*** DATASET ENTRIES ***
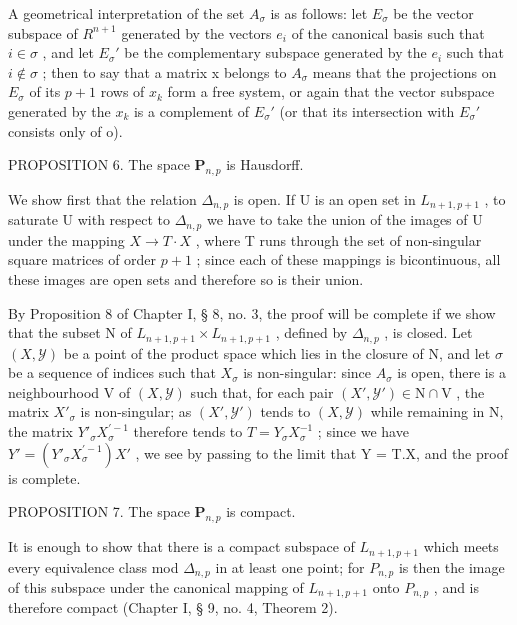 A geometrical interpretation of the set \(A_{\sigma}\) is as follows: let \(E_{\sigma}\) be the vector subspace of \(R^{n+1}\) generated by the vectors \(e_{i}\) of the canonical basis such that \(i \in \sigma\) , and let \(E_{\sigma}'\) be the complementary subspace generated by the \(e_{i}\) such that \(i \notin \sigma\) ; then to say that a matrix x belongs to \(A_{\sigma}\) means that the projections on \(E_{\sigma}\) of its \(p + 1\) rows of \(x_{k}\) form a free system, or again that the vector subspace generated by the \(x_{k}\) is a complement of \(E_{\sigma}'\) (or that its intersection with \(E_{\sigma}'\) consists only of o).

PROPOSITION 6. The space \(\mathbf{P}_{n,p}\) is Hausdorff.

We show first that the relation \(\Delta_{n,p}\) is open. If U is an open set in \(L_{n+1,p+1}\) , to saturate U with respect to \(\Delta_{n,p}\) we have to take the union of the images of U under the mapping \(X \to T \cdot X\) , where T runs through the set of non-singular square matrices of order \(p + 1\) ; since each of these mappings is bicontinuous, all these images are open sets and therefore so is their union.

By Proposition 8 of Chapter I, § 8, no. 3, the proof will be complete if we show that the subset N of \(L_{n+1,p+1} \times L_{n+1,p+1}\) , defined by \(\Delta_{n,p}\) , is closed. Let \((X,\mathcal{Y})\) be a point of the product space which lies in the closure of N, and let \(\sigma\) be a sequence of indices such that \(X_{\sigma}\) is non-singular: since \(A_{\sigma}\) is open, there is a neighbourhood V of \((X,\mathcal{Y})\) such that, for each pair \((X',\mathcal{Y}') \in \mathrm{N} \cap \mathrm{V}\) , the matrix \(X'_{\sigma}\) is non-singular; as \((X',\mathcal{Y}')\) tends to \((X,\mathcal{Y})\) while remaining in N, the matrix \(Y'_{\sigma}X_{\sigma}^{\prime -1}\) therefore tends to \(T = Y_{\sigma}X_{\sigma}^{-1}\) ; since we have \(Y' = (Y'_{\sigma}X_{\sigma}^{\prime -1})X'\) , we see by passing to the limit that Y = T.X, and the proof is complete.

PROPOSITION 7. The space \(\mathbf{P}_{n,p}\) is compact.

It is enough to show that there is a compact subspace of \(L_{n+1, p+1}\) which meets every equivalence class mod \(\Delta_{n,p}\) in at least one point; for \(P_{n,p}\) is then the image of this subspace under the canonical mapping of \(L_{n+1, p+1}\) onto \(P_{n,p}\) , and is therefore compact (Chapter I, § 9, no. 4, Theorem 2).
*** End of DATASET ENTRIES ***
*** DATASET ENTRIES ***
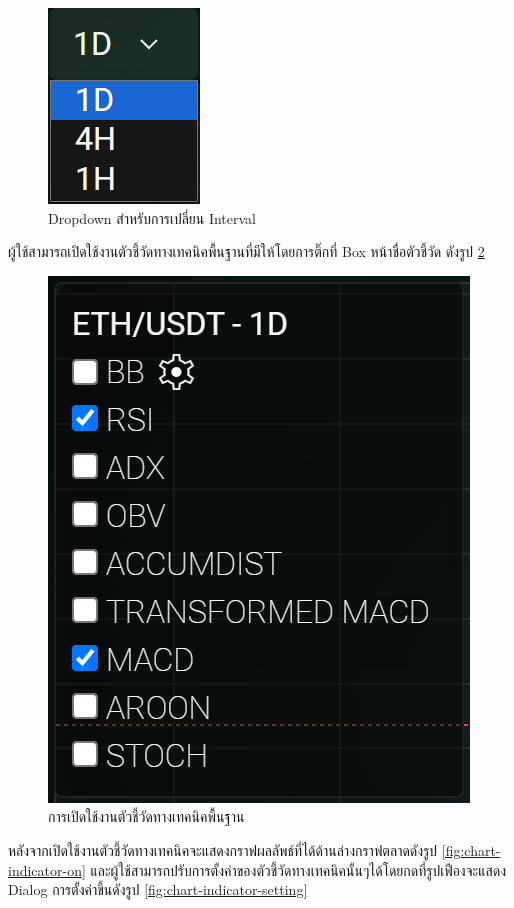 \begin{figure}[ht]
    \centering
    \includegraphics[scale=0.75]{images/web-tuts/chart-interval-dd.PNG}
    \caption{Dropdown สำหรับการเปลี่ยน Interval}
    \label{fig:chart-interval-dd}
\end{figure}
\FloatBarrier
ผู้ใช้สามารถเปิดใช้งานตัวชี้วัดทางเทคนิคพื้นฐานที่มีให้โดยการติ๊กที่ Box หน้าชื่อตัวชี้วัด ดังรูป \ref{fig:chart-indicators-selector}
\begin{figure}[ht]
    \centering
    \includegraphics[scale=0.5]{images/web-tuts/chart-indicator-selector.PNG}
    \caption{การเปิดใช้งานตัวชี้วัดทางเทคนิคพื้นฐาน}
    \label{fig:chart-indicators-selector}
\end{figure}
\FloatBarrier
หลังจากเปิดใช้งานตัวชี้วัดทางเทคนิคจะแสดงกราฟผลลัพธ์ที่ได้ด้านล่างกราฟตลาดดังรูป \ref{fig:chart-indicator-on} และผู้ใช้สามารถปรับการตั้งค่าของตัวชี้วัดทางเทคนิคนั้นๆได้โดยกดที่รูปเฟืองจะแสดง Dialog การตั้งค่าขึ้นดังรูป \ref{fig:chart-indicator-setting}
*** End of DATASET ENTRIES ***
*** DATASET ENTRIES ***
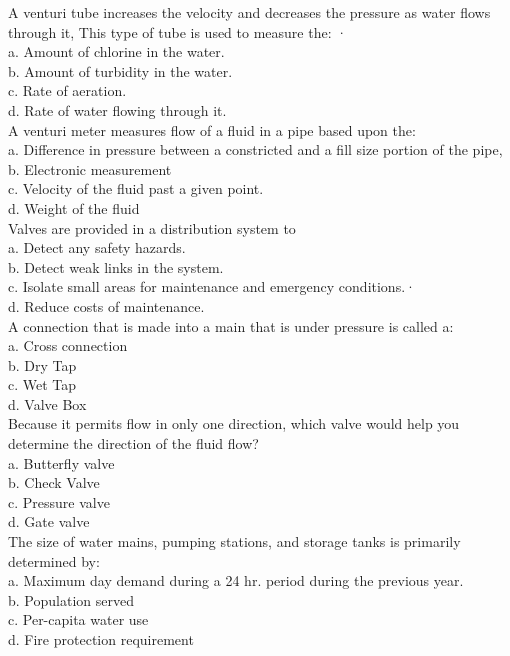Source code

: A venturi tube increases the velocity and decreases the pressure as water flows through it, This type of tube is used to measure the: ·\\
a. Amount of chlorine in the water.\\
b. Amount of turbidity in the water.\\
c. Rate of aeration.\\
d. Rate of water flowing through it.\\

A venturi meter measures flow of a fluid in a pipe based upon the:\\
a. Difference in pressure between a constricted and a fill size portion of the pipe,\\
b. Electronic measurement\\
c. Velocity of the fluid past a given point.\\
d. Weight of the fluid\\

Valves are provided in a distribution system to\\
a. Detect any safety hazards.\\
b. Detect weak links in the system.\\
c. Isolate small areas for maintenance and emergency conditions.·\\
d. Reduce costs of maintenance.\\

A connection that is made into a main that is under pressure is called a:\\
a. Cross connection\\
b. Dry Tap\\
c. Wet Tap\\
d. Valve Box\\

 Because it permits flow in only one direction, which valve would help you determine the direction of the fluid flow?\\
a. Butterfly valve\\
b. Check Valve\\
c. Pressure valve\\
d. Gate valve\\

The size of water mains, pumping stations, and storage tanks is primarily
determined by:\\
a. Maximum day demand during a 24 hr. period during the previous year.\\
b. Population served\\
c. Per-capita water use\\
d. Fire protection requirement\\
*** End of DATASET ENTRIES ***
## TASK
Above are the records. Print exactly, and only, the lines from the line with "a. Amount of chlorine in the water.\\" to the line with "d. Fire protection requirement\\", both inclusive.

## RESPONSE
a. Amount of chlorine in the water.\\
b. Amount of turbidity in the water.\\
c. Rate of aeration.\\
d. Rate of water flowing through it.\\

A venturi meter measures flow of a fluid in a pipe based upon the:\\
a. Difference in pressure between a constricted and a fill size portion of the pipe,\\
b. Electronic measurement\\
c. Velocity of the fluid past a given point.\\
d. Weight of the fluid\\

Valves are provided in a distribution system to\\
a. Detect any safety hazards.\\
b. Detect weak links in the system.\\
c. Isolate small areas for maintenance and emergency conditions.·\\
d. Reduce costs of maintenance.\\

A connection that is made into a main that is under pressure is called a:\\
a. Cross connection\\
b. Dry Tap\\
c. Wet Tap\\
d. Valve Box\\

 Because it permits flow in only one direction, which valve would help you determine the direction of the fluid flow?\\
a. Butterfly valve\\
b. Check Valve\\
c. Pressure valve\\
d. Gate valve\\

The size of water mains, pumping stations, and storage tanks is primarily
determined by:\\
a. Maximum day demand during a 24 hr. period during the previous year.\\
b. Population served\\
c. Per-capita water use\\
d. Fire protection requirement\\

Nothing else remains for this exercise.